▶ [What is expected]:
Look for the line that contains "- **Offline Capability** with service worker"; output that line and every line after it exactly, through the final line of the material below, and nothing else.
────────
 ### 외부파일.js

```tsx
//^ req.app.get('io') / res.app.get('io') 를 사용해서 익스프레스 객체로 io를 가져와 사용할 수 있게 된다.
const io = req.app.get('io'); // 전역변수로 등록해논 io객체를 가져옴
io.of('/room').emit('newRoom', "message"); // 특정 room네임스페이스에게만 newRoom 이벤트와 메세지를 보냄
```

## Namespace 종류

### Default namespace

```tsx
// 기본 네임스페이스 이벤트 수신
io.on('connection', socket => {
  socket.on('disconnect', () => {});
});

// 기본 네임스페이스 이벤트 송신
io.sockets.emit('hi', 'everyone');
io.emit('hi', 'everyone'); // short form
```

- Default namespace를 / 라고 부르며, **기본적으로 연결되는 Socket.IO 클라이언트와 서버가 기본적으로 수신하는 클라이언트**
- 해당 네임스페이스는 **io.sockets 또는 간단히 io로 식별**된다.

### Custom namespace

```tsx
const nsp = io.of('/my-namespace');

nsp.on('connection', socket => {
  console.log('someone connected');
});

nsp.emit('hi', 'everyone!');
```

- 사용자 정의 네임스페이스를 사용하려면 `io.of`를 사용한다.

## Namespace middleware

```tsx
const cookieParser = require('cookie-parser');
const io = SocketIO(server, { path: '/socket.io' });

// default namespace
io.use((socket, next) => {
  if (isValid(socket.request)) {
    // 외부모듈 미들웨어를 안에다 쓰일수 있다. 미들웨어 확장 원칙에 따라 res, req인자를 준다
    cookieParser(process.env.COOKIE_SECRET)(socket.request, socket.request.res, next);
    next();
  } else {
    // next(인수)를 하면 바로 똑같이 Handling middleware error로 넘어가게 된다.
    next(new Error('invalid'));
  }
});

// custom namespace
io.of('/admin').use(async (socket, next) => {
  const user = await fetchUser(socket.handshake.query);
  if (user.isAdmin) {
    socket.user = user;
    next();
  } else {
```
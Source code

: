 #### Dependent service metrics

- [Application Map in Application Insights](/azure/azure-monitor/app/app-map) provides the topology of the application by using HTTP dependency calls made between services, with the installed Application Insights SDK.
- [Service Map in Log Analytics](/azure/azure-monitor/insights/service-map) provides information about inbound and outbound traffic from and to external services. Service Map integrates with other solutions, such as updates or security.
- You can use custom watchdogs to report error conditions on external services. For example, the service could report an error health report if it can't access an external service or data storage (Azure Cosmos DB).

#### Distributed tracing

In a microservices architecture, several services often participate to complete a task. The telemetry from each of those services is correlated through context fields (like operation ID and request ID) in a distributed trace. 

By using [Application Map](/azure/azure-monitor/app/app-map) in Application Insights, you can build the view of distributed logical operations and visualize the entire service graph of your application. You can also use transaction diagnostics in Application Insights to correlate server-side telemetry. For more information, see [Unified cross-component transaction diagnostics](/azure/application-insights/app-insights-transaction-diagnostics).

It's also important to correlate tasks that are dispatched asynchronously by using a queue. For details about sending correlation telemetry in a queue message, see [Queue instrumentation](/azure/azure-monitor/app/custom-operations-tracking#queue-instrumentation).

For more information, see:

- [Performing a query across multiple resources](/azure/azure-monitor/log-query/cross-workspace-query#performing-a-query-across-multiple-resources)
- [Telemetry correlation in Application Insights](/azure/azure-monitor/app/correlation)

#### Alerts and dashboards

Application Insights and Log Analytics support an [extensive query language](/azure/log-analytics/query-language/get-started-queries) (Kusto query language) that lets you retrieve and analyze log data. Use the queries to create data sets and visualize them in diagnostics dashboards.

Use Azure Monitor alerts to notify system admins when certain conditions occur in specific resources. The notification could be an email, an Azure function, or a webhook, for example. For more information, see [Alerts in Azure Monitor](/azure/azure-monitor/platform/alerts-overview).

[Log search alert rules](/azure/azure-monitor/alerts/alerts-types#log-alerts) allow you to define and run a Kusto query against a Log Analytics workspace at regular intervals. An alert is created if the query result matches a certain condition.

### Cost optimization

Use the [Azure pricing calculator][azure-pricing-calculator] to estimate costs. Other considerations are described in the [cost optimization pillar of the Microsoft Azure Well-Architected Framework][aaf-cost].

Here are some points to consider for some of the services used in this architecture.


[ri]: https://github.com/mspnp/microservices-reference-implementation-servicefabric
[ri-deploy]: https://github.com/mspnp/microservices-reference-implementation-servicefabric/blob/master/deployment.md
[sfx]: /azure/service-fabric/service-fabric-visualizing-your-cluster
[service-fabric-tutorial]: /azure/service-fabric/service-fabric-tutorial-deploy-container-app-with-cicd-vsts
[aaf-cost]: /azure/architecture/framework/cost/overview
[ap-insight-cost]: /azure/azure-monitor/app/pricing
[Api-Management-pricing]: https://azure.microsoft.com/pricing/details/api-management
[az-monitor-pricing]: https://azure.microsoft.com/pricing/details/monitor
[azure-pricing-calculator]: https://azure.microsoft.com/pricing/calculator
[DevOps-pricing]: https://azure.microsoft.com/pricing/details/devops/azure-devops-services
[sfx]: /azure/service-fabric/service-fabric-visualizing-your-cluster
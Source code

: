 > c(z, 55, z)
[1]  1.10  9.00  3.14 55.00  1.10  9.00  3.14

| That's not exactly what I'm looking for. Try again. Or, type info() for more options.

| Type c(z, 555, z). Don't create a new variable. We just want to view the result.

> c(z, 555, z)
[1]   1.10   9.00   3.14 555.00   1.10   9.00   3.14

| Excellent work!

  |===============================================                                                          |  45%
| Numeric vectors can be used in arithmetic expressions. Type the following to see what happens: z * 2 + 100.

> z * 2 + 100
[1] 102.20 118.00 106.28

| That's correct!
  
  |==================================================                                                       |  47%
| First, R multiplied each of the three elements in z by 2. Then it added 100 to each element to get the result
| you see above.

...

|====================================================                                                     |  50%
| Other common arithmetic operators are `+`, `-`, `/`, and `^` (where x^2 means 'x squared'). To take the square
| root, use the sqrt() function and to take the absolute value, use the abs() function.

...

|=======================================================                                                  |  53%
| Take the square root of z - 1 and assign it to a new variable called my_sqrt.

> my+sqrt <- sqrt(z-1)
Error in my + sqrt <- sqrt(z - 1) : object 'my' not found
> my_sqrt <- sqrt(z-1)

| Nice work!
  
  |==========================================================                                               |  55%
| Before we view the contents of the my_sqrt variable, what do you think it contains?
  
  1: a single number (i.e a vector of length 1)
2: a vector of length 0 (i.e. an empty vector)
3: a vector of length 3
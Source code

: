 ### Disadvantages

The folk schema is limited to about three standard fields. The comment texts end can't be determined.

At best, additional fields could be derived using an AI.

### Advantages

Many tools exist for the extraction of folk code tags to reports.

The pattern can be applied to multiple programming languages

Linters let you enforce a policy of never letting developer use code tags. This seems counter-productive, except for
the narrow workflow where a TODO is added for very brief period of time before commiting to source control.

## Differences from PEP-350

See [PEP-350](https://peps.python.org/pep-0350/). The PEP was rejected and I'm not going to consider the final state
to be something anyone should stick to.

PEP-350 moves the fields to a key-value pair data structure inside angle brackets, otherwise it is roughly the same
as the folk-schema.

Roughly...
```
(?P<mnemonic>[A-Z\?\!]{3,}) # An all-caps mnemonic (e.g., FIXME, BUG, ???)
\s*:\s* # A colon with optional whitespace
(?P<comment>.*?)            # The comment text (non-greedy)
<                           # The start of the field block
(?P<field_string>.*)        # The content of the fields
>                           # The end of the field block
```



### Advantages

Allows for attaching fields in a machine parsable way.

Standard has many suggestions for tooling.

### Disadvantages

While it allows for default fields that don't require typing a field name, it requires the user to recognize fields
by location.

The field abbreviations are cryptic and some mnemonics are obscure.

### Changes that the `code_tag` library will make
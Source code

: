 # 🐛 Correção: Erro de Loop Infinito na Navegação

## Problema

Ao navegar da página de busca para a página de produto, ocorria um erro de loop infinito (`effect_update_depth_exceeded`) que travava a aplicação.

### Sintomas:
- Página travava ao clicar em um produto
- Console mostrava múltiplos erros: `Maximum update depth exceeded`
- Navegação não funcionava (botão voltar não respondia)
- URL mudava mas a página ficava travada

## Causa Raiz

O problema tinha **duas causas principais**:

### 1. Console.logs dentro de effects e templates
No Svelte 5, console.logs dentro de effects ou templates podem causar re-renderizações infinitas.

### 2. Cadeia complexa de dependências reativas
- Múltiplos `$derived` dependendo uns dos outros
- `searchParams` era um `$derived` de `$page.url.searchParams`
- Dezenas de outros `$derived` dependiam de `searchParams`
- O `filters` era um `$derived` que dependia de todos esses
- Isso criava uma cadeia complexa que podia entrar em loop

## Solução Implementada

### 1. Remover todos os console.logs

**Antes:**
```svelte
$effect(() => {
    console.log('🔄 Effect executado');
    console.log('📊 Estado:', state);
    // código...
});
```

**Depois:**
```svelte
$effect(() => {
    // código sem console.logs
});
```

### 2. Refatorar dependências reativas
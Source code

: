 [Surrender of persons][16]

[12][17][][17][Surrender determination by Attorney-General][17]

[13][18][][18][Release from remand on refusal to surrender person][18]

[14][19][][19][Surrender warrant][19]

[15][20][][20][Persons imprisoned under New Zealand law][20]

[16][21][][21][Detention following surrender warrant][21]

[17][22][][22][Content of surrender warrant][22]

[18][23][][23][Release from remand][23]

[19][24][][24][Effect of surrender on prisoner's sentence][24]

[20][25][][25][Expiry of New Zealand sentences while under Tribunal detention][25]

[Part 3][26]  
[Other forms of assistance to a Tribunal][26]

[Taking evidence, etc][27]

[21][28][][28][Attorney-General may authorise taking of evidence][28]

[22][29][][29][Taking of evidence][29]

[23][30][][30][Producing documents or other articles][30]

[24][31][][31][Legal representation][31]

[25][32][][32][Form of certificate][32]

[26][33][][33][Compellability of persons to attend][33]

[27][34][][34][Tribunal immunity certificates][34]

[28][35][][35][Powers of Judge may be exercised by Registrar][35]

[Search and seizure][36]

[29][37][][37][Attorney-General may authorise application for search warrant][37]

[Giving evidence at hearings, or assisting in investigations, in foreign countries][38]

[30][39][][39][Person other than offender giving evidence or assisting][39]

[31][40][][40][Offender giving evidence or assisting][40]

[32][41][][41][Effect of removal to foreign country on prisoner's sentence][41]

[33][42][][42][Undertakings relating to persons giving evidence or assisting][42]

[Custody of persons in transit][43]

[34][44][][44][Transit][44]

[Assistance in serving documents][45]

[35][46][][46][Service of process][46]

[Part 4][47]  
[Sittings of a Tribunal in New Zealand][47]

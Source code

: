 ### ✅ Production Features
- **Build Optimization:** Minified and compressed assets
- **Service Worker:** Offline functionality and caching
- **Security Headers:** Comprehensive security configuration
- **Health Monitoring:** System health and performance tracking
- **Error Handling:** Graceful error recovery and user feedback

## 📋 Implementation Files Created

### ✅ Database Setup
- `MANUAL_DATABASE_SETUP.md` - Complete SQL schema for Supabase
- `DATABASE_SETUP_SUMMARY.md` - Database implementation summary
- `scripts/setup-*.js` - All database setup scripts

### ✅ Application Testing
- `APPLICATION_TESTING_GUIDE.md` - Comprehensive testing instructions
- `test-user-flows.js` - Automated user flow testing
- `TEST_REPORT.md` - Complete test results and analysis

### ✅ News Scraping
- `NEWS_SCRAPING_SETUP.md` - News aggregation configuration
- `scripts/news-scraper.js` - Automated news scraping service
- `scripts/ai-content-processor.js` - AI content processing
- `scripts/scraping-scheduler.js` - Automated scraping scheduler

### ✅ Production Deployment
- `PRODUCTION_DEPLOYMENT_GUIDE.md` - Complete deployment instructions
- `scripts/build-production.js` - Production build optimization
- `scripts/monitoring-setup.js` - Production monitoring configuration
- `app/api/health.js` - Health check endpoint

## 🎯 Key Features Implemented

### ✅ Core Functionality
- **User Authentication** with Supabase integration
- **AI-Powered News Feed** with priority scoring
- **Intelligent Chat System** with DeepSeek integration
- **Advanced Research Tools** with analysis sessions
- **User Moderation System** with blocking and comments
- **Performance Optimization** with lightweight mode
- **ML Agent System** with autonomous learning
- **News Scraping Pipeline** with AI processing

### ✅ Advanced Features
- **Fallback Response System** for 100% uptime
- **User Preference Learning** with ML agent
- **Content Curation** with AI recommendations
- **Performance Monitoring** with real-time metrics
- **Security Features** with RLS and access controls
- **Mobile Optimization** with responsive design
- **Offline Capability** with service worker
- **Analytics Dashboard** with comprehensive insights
────────
▶ [Result below]:
- **Offline Capability** with service worker
- **Analytics Dashboard** with comprehensive insights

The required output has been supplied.